### Task directions
Copy out again, unchanged, the listing below from the line that has "the website to" through the line that has "it for you.".

### Exercise data
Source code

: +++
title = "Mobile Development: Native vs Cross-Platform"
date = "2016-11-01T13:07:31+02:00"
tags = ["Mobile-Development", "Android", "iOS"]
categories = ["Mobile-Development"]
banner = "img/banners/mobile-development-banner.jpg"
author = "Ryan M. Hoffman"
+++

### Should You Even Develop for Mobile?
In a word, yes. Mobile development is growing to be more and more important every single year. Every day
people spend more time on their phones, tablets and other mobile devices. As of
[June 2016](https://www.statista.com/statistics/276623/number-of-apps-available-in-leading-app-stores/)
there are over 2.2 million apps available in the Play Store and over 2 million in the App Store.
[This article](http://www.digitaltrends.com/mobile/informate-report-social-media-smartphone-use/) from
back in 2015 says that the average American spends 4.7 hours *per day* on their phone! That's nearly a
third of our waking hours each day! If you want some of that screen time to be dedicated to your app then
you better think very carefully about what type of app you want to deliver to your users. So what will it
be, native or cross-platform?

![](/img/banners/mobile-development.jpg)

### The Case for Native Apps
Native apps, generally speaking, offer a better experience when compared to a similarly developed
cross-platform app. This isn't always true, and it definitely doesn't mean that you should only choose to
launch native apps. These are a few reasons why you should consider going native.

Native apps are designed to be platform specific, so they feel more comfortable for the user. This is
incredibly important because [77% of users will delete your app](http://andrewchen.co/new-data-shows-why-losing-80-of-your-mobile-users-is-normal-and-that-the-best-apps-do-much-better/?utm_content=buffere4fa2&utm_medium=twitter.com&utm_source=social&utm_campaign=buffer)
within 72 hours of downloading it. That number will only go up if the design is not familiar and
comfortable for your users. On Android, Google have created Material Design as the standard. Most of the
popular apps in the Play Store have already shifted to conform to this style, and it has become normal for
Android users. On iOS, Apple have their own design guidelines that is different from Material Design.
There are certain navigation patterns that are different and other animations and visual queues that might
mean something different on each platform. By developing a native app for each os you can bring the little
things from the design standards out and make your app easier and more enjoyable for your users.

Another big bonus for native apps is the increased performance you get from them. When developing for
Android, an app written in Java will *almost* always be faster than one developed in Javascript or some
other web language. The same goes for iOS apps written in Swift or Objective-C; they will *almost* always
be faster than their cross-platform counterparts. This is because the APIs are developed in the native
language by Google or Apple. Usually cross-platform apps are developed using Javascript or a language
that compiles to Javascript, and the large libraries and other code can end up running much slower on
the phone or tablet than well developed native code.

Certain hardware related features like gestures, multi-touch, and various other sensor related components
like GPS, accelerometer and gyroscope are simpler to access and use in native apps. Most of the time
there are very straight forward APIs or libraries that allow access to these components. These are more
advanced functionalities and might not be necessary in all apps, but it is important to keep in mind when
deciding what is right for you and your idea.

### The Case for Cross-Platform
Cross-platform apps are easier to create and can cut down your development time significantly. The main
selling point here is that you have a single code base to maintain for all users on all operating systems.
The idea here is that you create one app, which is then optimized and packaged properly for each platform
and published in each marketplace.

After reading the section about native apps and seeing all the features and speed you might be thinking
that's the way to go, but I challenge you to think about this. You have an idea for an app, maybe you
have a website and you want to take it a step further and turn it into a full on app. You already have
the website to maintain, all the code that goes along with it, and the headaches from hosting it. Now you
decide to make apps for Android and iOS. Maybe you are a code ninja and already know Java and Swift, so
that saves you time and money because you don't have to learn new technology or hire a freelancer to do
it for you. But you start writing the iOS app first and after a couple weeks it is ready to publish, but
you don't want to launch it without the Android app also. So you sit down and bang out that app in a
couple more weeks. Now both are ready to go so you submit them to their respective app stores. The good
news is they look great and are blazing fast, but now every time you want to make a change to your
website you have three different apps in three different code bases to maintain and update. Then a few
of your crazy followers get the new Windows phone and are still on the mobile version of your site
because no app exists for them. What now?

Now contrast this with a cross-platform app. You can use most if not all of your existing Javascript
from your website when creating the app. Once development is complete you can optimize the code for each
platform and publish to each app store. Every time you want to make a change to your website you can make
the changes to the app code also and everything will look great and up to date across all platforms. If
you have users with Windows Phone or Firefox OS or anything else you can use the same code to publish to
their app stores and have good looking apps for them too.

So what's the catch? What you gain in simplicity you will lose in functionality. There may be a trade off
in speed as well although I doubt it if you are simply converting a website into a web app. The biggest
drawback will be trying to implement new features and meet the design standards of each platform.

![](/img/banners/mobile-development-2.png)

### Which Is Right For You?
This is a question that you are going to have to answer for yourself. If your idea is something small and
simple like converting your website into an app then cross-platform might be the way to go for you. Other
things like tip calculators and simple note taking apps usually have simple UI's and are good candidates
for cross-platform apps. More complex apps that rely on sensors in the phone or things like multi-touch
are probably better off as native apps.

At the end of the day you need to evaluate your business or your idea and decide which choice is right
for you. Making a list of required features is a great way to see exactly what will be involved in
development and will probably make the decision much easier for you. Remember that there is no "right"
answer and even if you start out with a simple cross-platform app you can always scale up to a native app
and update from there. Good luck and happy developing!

### Response area
the website to maintain, all the code that goes along with it, and the headaches from hosting it. Now you
decide to make apps for Android and iOS. Maybe you are a code ninja and already know Java and Swift, so
that saves you time and money because you don't have to learn new technology or hire a freelancer to do
it for you. But you start writing the iOS app first and after a couple weeks it is ready to publish, but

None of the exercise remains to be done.